First of all, what is the particular Fractional Step Method implemented. That is, what of the following papers do i have to check first to find the one implemented in the solver:

S. Armseld and R. Street. The Fractional-Step Method for the Navier-Stokes Equations on Staggered Grids: Accuracy of Three Variations. Journal of Computational Physics, 1999

J. K. Dukowwicz and A. S. Dvinsky. Approximate Factorization as a High-Order Splitting for the Implicit Incompressible Flow Equations. Journal of Computational Physics, 1992.

H. M. Glaz J. B. Bell, P. Colella. Second-Order Projection Method for the Incompressible Navier-Stokes Equations. Journal of Computational Physics, 1989.

H. M. Glaz J. B. Bell, P. Colella. An Analysis of the Fractional-Step Method. Journal of Computational Physics, 1993.

R. I. Issa. Solution of Implicitly Discretized Fluid Flow Equations by Operator Splitting. J. Comput. Phys., 1986.

The user's manual is not clear about this.

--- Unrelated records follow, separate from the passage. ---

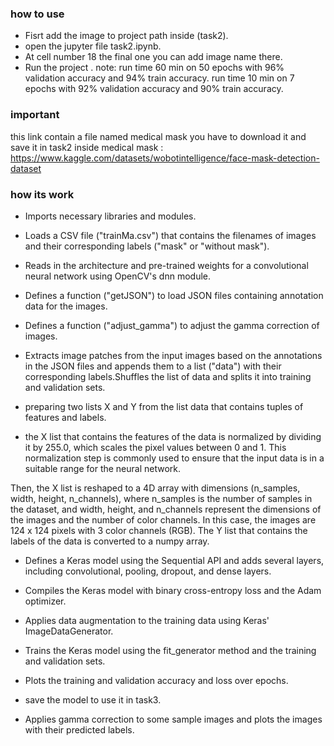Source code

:### how to use 

- Fisrt add the image to project path inside (task2).
- open the jupyter file task2.ipynb.
- At cell number 18 the final one you can add image name there.
- Run the project . 
note: run time 60 min on 50 epochs with 96% validation accuracy and 94% train accuracy. 
      run time 10 min on 7 epochs with 92% validation accuracy and 90% train accuracy.

### important 
this link contain a file named medical mask you have to download it and save it in task2 inside medical mask :
https://www.kaggle.com/datasets/wobotintelligence/face-mask-detection-dataset

### how its work

- Imports necessary libraries and modules.

- Loads a CSV file ("trainMa.csv") that contains the filenames of images and their corresponding labels ("mask" or "without mask").

- Reads in the architecture and pre-trained weights for a convolutional neural network using OpenCV's dnn module.

- Defines a function ("getJSON") to load JSON files containing annotation data for the images.

- Defines a function ("adjust_gamma") to adjust the gamma correction of images.

- Extracts image patches from the input images based on the annotations in the JSON files and appends them to a list ("data") with their corresponding labels.Shuffles the list of data and splits it into training and validation sets.

- preparing two lists X and Y from the list data that contains tuples of features and labels.

- the X list that contains the features of the data is normalized by dividing it by 255.0, which scales the pixel values between 0 and 1. This normalization step is commonly used to ensure that the input data is in a suitable range for the neural network.

Then, the X list is reshaped to a 4D array with dimensions (n_samples, width, height, n_channels), where n_samples is the number of samples in the dataset, and width, height, and n_channels represent the dimensions of the images and the number of color channels. In this case, the images are 124 x 124 pixels with 3 color channels (RGB).
The Y list that contains the labels of the data is converted to a numpy array.

- Defines a Keras model using the Sequential API and adds several layers, including convolutional, pooling, dropout, and dense 
layers.

- Compiles the Keras model with binary cross-entropy loss and the Adam optimizer.

- Applies data augmentation to the training data using Keras' ImageDataGenerator.

- Trains the Keras model using the fit_generator method and the training and validation sets.

- Plots the training and validation accuracy and loss over epochs.

- save the model to use it in task3.

- Applies gamma correction to some sample images and plots the images with their predicted labels.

The second question is about PRESTO. What i understood is that, whatever pressure-velocity coupling scheme i use, the pressure obtained from the pressure correction equation is still in the cell centers. At this time i should interpolate it to cell faces to implement it in the momentum equation (to make the pressure correction in a conservative way). The PRESTO, instead of doing this interpolation, acts in writing the continuity equation in a ficticious staggered cell (centered around the face where i need the pressure). Is this right?

Finally, if i'm right, is also right that the continuity equation, in being discretized in this new position, still needs that the velocity on the faces has to be calculated with the Rhie & Chow approach (Ferziger p.247 ?) to prevent the pressure checkerboarding?

Also, i would appreciate if anyone could tell me where, in the Patankar's book (referenced in the references), i can find something about the PRESTO.

The question about the LES is that, if there will not be stability problems, i'd like in future to implement the scale similarity approach via UDF. Specifically, to follow the approach suggested by Morinishi using a two parameter dynamic mixed model, i think that the define_source approach is not effective (because the momentum equations with their sources are solved before of the turbulence model), instead an execute_at_the_end should be the right choice. Does anyone has experience about this?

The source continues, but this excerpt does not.